Des chansons modernes que les actrices chantent en live, ou d’autres sur lesquelles
elles bougent les lèvres ou elles dansent, servent une triple fonction. Elles expriment
une décontraction comique ou plutôt attractionnelle dans le drame du quotidien
fassbinderien. Elles racontent aussi le propos de l’auteur par un choix intelligent de
diverses chansons. Finalement, elles soulignent avec les différents costumes et
accessoires utilisés l’atemporalité du bouc qui devient dès lors moderne.
Le trop plein d’éléments qu’utilise Garcia dans le but de faire une nouvelle adaptation
de la pièce anonyme reste composé de pièces divergentes qui ne se collent pas et
manquent d’homogénéité, de cellule matricielle. La simplicité du traitement filmique
de Fassbinder, qui dégageait l’authenticité et la cruauté de son chef d’œuvre, est
malheureusement remplacée par un surcadrage excessif d’éléments théâtraux qui lui
enlèvent son identité.
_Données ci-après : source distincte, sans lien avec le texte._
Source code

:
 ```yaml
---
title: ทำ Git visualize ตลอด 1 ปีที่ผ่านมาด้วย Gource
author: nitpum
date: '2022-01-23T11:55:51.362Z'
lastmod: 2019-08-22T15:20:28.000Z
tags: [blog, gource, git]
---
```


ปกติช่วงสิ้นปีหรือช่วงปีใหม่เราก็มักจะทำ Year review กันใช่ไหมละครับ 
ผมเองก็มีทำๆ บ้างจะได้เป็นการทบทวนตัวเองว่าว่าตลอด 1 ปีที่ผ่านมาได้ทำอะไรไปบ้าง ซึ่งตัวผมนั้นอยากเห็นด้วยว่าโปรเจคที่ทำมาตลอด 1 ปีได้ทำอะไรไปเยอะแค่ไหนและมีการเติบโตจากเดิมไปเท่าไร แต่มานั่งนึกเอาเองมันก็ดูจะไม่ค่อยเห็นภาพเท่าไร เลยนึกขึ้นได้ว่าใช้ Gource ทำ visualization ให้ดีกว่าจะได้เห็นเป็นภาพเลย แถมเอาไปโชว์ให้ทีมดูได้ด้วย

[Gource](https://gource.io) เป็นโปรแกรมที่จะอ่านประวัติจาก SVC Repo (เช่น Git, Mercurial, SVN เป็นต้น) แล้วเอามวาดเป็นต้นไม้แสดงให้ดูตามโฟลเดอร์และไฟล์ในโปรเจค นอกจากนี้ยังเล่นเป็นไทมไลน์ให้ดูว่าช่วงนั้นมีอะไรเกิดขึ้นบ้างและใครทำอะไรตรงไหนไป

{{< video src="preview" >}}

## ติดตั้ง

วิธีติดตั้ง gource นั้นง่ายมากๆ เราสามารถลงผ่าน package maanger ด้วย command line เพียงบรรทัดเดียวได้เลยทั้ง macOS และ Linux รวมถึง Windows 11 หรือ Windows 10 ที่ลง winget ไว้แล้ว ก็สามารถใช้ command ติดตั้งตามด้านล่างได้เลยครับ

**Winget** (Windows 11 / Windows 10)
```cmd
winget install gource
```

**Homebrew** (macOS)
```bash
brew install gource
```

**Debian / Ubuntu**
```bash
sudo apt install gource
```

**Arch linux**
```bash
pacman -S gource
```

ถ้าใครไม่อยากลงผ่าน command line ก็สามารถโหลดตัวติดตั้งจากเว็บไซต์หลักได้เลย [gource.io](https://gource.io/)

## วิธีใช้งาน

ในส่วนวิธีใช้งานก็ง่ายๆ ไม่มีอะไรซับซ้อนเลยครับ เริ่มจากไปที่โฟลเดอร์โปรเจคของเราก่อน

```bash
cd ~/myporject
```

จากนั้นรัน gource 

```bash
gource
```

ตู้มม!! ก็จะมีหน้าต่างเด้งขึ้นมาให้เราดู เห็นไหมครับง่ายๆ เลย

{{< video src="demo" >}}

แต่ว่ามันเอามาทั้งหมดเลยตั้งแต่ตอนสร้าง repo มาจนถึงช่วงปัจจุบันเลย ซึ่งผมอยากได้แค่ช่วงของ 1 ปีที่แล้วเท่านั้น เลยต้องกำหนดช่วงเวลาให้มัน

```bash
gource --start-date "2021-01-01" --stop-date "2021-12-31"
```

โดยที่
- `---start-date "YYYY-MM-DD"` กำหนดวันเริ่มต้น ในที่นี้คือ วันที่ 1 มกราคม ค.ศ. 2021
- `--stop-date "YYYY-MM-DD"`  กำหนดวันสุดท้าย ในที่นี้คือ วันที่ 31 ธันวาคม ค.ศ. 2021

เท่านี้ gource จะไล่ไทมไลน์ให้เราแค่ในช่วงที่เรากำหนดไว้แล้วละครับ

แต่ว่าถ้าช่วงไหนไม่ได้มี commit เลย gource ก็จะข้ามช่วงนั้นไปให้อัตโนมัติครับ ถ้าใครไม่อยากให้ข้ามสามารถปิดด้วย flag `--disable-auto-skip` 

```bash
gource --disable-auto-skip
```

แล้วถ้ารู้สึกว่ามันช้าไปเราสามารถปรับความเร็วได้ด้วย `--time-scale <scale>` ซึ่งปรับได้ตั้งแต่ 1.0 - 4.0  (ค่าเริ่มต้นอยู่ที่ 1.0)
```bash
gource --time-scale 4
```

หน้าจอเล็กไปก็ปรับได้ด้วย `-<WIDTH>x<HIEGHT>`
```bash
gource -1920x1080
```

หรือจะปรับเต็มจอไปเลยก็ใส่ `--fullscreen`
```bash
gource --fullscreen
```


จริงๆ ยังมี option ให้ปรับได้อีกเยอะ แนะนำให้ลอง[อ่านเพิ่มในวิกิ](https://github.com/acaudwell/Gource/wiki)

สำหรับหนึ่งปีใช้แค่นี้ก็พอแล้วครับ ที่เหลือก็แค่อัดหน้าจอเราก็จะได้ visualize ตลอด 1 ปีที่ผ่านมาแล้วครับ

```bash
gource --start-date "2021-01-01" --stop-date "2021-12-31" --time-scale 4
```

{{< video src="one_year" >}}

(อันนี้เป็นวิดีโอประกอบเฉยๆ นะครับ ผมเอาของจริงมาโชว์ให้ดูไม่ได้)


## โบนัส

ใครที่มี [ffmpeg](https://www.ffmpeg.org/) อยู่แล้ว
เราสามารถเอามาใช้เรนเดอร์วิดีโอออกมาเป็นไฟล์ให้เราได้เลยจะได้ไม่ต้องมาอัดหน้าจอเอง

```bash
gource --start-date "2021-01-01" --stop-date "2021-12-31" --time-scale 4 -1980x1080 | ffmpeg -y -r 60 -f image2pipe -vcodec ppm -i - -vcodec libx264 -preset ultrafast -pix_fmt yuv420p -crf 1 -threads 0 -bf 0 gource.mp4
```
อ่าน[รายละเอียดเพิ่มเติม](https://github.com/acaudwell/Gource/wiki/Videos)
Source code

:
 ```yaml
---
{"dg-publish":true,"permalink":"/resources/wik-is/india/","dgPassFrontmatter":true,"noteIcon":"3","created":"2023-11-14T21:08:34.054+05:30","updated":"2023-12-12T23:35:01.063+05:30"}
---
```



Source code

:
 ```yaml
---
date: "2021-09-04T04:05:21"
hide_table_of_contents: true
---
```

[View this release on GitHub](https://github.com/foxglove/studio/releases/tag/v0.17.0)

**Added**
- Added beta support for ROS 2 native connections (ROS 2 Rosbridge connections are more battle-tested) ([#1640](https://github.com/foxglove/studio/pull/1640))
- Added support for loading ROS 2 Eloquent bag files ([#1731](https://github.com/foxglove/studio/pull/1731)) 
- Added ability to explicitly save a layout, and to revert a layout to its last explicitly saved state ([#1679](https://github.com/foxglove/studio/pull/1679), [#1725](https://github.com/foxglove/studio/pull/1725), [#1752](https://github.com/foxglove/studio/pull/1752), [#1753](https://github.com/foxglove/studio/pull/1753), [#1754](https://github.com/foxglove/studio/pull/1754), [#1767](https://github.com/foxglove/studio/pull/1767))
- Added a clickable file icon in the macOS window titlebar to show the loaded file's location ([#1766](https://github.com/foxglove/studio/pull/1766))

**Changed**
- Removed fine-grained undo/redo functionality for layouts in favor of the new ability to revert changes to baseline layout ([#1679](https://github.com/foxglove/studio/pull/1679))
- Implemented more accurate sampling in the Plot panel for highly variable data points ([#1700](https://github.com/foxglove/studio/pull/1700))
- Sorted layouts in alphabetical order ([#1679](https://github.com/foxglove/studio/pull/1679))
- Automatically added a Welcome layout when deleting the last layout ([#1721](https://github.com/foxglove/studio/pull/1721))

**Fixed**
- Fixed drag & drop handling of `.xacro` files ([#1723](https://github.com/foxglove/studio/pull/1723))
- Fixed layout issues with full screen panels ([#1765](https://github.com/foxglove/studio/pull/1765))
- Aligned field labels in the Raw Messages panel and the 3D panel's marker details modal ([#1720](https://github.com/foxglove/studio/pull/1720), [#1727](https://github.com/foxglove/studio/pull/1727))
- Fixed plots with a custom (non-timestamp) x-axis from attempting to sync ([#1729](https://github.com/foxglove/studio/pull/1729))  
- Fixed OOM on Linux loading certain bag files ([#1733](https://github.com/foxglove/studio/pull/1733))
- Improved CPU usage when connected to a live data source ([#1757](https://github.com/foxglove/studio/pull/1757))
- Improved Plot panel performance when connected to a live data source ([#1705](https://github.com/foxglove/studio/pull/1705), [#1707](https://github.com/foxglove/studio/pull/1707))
On perd le désespoir et la prostration que le film de Fassbinder
dégageait en ses spectateurs, et que Wim Wenders avait résumé avec quelques mots : «
Ce qu’il y a de cruel dans ce film, c’est que dans le moindre détail, le plaisir en est
totalement absent. Le découpage fait penser à un téléspectateur qui, un samedi soir,
passerait d’une chaîne à l’autre avec découragement et que chaque changement de
chaîne rendrait plus furieux et plus triste. »
Si la nouvelle mise en scène du Bouc par Ledicia Garcia ne garde pas l’esprit que
Fassbinder avait donné à son œuvre, elle arrive néanmoins à constituer un spectacle
qui reflète toute la xénophobie de notre société actuelle.